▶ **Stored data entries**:
=======
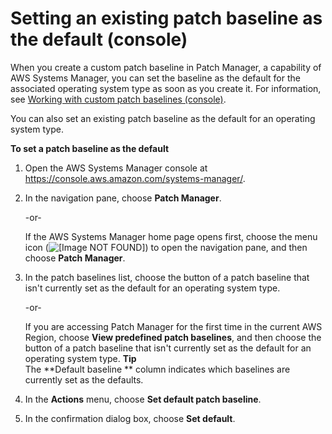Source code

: # Setting an existing patch baseline as the default \(console\)<a name="set-default-patch-baseline"></a>

When you create a custom patch baseline in Patch Manager, a capability of AWS Systems Manager, you can set the baseline as the default for the associated operating system type as soon as you create it\. For information, see [Working with custom patch baselines \(console\)](sysman-patch-baseline-console.md)\.

You can also set an existing patch baseline as the default for an operating system type\.

**To set a patch baseline as the default**

1. Open the AWS Systems Manager console at [https://console\.aws\.amazon\.com/systems\-manager/](https://console.aws.amazon.com/systems-manager/)\.

1. In the navigation pane, choose **Patch Manager**\.

   \-or\-

   If the AWS Systems Manager home page opens first, choose the menu icon \(![\[Image NOT FOUND\]](http://docs.aws.amazon.com/systems-manager/latest/userguide/images/menu-icon-small.png)\) to open the navigation pane, and then choose **Patch Manager**\.

1. In the patch baselines list, choose the button of a patch baseline that isn't currently set as the default for an operating system type\.

   \-or\-

   If you are accessing Patch Manager for the first time in the current AWS Region, choose **View predefined patch baselines**, and then choose the button of a patch baseline that isn't currently set as the default for an operating system type\.
**Tip**  
The **Default baseline ** column indicates which baselines are currently set as the defaults\.

1. In the **Actions** menu, choose **Set default patch baseline**\.

1. In the confirmation dialog box, choose **Set default**\.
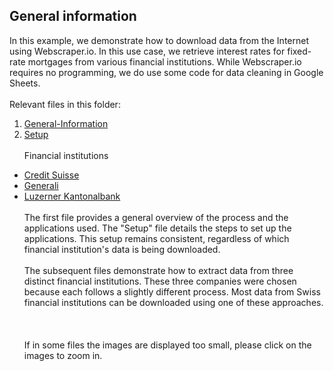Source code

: ## General information
In this example, we demonstrate how to download data from the Internet using Webscraper.io. In this use case, we retrieve interest rates for fixed-rate mortgages from various financial institutions. While Webscraper.io requires no programming, we do use some code for data cleaning in Google Sheets.
<br><br>
Relevant files in this folder:
1. [General-Information](0Webscraper.io_General-Information.md)
2. [Setup](0Webscraper.io_Setup.md)
<br><br>
Financial institutions
- [Credit Suisse](1Webscraper.io_CreditSuisse.md)
- [Generali](1Webscraper.io_Generali.md)
- [Luzerner Kantonalbank](1Webscraper.io_LuzernerKantonalbank.md)
<br><br>
The first file provides a general overview of the process and the applications used. The "Setup" file details the steps to set up the applications. This setup remains consistent, regardless of which financial institution's data is being downloaded.
<br><br>
The subsequent files demonstrate how to extract data from three distinct financial institutions. These three companies were chosen because each follows a slightly different process. Most data from Swiss financial institutions can be downloaded using one of these approaches.
<br><br><br><br>
If in some files the images are displayed too small, please click on the images to zoom in. 
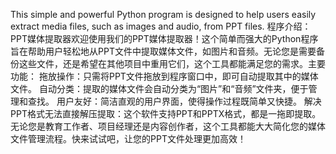 This simple and powerful Python program is designed to help users easily extract media files, such as images and audio, from PPT files. 
程序介绍：PPT媒体提取器欢迎使用我们的PPT媒体提取器！这个简单而强大的Python程序旨在帮助用户轻松地从PPT文件中提取媒体文件，如图片和音频。无论您是需要备份这些文件，还是希望在其他项目中重用它们，这个工具都能满足您的需求。主要功能：
拖放操作：只需将PPT文件拖放到程序窗口中，即可自动提取其中的媒体文件。
自动分类：提取的媒体文件会自动分类为“图片”和“音频”文件夹，便于管理和查找。
用户友好：简洁直观的用户界面，使得操作过程既简单又快捷。
解决PPT格式无法直接解压提取：这个软件支持PPT和PPTX格式，都是一拖即提取。
无论您是教育工作者、项目经理还是内容创作者，这个工具都能大大简化您的媒体文件管理流程。快来试试吧，让您的PPT文件处理更加高效！
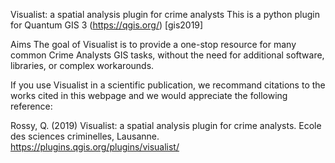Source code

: Visualist: a spatial analysis plugin for crime analysts
This is a python plugin for Quantum GIS 3 (https://qgis.org/) [gis2019]

Aims
The goal of Visualist is to provide a one-stop resource for many common Crime Analysts GIS tasks, without the need for additional software, libraries, or complex workarounds.

If you use Visualist in a scientific publication, we recommand citations to the works cited in this webpage and we would appreciate the following reference:

Rossy, Q. (2019) Visualist: a spatial analysis plugin for crime analysts. Ecole des sciences criminelles, Lausanne. https://plugins.qgis.org/plugins/visualist/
=======
▶ **WHAT TO DO**: Please print the lines above exactly, beginning at the first line of the entries and ending at the line holding "# Setting an", and leave the pictures out.

▶ **RESPONSE FOR THIS EXERCISE**:
Source code

: # Setting an existing patch baseline as the default \(console\)<a name="set-default-patch-baseline"></a>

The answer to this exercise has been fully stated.